Il ne paraîtra pas déplacé que nous notions ici que la tomate se greffe parfaitement en herbe sur les tiges de la pomme de terre, ce qui produit une double récolte dans le même espace de temps et de terrain ; car, quand les fruits de la tomate sont récoltés, on fait dans la terre une autre récolte de pomme de terre.

Perce-pierre (Criste marine)

Plante de la famille des ombellifères, de la section des sésélinées et du genre dont elle porte le nom. C'est une plante indigène, vivace, à tige herbacée, rameuse, haute d'environ 30 centimètres, charnue ainsi que ses feuilles, qui sont deux fois ailées, à folioles linéaires ; les fleurs sont petites, blanchâtres, terminales, et il leur succède de petits fruits ovoïdes et striés ; les feuilles et les jeunes tiges sont employées dans la fourniture de salade et avec les cornichons confits au vinaigre.

La culture de cette plante est très bornée, et on ne la trouve que chez très peu de maraîchers : on peut la semer en mars au pied d'un mur, au levant ou au couchant ; ses racines entreront dans le mur, et pousseront des tiges, des feuilles et des fleurs tous les ans : on peut aussi la semer en bordure comme l'estragon, et elle vivra également longtemps ; on en cueille les feuilles et les jeunes, tiges de la même manière.

Piment

Plante de la famille des solanées et du genre dont elle porte le nom. Elle est originaire des Indes, et fut introduite en Europe il y a environ deux cents ans. Il y a plusieurs espèces et variétés de piment ; mais les maraîchers, et en très petit nombre, ne cultivent que le piment à gros fruit ou corail, qui est une plante annuelle, rameuse, haute de 40 à 50 centimètres, munie de feuilles oblongues, nombreuses, de fleurs petites et d'un blanc verdâtre, auxquelles succèdent des fruits longs d'environ 8 centimètres, d'un très beau rouge, employés comme condiment en cuisine.

Piment corail

Dans le courant de mars, on sème une pincée assez claire de cette graine, sur un bout de couche tiède, et, quand le plant est haut de 8 à 18 centimètres, on le plante en motte sur le bord d'une autre couche à 40 ou 50 centimètres de distance : on pourrait le planter en pleine terre, mais il ne viendrait ni aussi vite, ni aussi bien que dans le terreau d'une couche ; il demande beaucoup d'eau, et ses fruits rougissent et mûrissent successivement depuis le mois d'août jusqu'aux gelées.

Arroche

Plante de la famille des chénopodées et du genre arroche. C'est une plante annuelle, originaire de l'Asie, haute de 1 à 2 mètres, peu rameuse, à fleurs insignifiantes, auxquelles succèdent de petits fruits enfermés dans le calice. Les parties comestibles de cette plante sont ses feuilles jeunes, triangulaires, assez grandes.
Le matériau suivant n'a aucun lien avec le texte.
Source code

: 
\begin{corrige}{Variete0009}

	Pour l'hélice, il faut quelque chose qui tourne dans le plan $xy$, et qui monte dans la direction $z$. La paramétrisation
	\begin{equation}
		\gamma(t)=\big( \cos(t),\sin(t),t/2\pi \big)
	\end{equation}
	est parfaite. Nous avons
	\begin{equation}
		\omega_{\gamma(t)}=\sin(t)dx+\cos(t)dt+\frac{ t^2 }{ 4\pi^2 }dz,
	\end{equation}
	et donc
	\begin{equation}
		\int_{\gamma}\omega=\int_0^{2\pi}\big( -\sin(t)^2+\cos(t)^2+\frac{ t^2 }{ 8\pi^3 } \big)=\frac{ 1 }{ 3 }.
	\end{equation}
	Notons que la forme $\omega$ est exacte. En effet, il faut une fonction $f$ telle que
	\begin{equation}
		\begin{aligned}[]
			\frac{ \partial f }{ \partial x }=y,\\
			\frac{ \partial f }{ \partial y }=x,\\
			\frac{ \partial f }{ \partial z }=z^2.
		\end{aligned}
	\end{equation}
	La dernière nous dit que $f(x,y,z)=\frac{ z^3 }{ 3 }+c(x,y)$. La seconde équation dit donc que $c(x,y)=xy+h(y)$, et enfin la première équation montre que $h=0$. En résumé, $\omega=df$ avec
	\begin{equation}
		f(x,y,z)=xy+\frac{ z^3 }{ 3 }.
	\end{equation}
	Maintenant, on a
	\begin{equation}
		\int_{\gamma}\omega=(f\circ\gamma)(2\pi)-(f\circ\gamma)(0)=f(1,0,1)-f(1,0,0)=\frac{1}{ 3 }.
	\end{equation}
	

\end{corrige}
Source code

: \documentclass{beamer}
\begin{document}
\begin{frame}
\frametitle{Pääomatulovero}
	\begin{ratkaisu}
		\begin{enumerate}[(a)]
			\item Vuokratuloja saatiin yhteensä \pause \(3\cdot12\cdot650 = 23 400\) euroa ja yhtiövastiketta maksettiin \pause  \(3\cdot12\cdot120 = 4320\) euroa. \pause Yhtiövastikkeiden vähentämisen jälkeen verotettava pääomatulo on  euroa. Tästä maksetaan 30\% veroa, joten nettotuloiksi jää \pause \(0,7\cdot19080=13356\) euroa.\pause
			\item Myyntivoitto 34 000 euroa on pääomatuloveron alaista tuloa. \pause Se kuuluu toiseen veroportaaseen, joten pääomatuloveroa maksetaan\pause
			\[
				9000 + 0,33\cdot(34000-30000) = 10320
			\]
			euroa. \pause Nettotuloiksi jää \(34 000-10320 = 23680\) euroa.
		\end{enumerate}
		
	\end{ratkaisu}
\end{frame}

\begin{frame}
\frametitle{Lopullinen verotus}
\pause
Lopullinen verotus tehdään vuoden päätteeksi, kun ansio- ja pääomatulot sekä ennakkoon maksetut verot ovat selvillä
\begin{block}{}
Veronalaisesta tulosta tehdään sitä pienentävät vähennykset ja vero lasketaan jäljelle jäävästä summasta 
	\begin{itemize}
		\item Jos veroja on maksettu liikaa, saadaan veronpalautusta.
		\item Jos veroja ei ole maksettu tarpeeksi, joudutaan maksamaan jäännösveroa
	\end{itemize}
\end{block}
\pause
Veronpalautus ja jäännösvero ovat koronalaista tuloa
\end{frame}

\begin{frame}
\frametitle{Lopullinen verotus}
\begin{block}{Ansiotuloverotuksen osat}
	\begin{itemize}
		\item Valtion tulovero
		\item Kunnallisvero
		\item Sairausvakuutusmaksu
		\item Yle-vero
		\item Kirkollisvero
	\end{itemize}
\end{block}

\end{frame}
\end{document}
Bonne-dame ou belle-dame des jardins

Cette plante a fort peu d'importance en culture maraîchère. Fin de mars ou dans les premiers jours d'avril, on jette quelques graines dans les planches des autres semis et plantations, et elle vient sans qu'on s'en occupe : quand elle est haute de 12 à 15 centimètres, on l'arrache, on lui coupe le bas de la tige, on la met par bottes et on l'envoie à la halle ; ou bien, on laisse grandir la plante, on en cueille les feuilles une à une et on les vend en mannette. Il y a une variété à tige et feuilles rouges tout aussi bonne et qui ne demande pas plus de soin ; quand l'une et l'autre sont introduites dans un jardin et qu'on les y laisse grener, elles s'y reproduisent d'elles-mêmes plusieurs années de suite.


[1] Il y a plusieurs autres manières de planter l'asperge, surtout lorsqu'on ne doit pas la forcer et que l'on veut qu'elle produise pendant une vingtaine d'années ; ainsi on la plante plus profondément : on plante l'asperge sur de petits cônes de terre afin que ses racines soient à peu près perpendiculaires, qui est la direction qu'elles prennent naturellement par la suite ; on ne remplit les fosses que peu à peu pendant trois ans ; mais nous, nous ne demandons à l'asperge qu'une existence d'une douzaine d'années et la plantons plus jeune et plus près que ceux qui ont beaucoup de place à lui donner.

[2] Beaucoup de personnes laissent l'asperge croître en liberté pendant trois ans et ne commencent à les couper qu'à la quatrième année de plantation ; mais nous autres ne pouvons pas attendre aussi longtemps : nous les coupons à leur troisième pousse.